Plain-text document sources:
★ ★ ★ ★
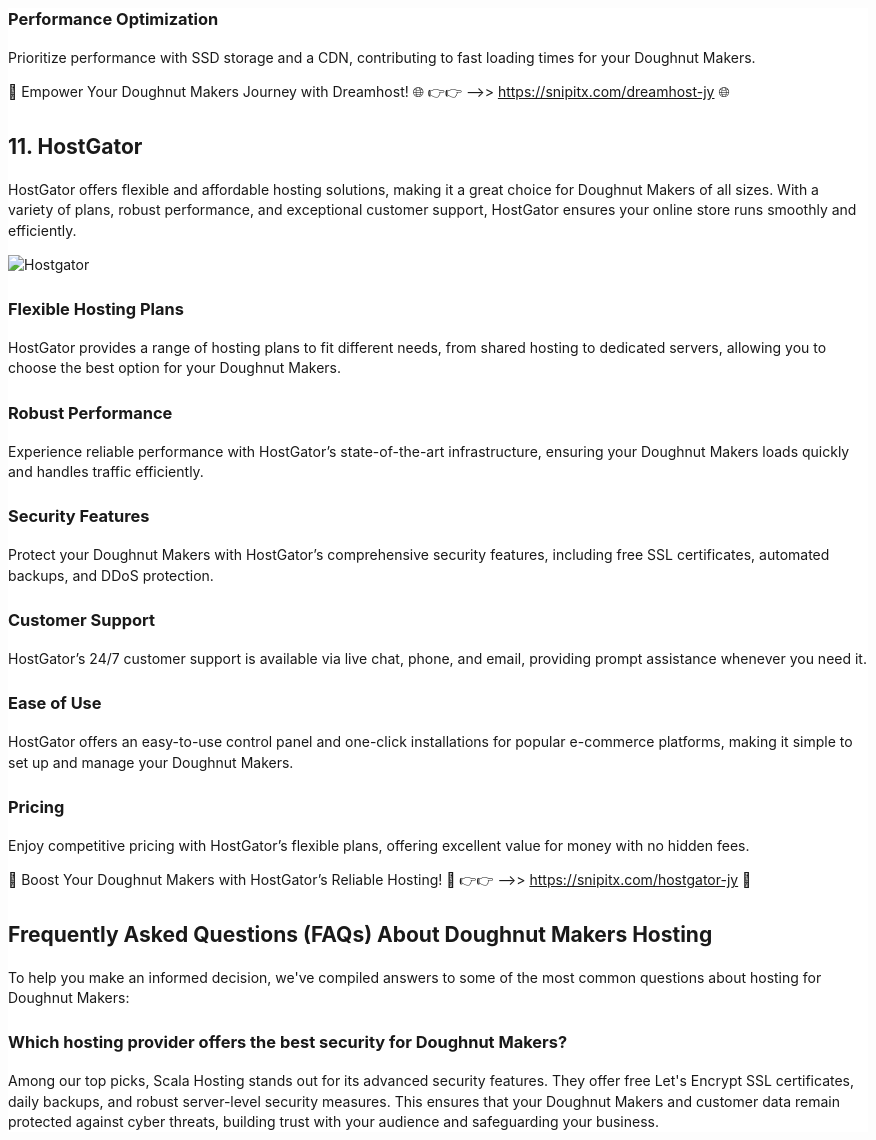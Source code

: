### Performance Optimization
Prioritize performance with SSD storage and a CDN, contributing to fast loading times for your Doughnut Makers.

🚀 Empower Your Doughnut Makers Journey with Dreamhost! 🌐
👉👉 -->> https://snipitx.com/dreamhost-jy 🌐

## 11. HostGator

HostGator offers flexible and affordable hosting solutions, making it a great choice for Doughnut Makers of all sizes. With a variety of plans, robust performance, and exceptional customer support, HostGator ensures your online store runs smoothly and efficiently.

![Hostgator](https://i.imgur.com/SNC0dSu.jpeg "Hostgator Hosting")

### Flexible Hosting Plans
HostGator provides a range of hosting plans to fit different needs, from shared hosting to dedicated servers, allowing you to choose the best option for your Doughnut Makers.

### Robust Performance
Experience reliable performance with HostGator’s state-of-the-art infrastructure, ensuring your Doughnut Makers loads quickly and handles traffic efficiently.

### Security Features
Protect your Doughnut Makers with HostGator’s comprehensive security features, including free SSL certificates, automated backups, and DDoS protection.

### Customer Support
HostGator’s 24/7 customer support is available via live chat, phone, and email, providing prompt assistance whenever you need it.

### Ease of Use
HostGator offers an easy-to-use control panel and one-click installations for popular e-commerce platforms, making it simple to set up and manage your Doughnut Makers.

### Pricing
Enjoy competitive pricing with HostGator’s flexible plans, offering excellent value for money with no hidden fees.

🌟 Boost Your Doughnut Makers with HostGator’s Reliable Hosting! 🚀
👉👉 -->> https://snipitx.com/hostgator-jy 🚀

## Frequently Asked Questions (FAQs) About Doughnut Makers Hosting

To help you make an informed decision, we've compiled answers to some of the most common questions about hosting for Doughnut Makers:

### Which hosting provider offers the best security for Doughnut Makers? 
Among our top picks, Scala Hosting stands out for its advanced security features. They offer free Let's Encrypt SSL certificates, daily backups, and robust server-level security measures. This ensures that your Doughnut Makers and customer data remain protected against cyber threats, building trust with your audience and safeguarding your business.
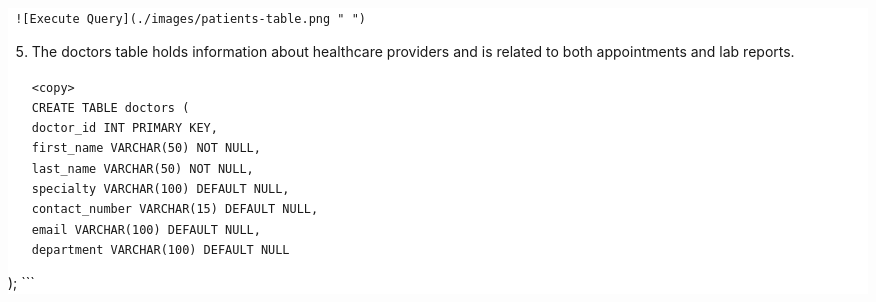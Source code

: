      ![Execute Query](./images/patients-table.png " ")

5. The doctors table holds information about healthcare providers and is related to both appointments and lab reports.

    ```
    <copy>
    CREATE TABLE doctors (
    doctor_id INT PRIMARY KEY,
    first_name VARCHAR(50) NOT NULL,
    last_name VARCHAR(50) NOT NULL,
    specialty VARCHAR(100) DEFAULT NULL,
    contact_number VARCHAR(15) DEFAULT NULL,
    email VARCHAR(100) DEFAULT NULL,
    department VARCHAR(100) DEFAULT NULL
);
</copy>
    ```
★ ★ ★ ★
◆ Exercise ◆
Scan the records for the word "VARCHAR", and copy each line where it is found.

◆ Exercise answer ◆
    first_name VARCHAR(50) NOT NULL,
    last_name VARCHAR(50) NOT NULL,
    specialty VARCHAR(100) DEFAULT NULL,
    contact_number VARCHAR(15) DEFAULT NULL,
    email VARCHAR(100) DEFAULT NULL,
    department VARCHAR(100) DEFAULT NULL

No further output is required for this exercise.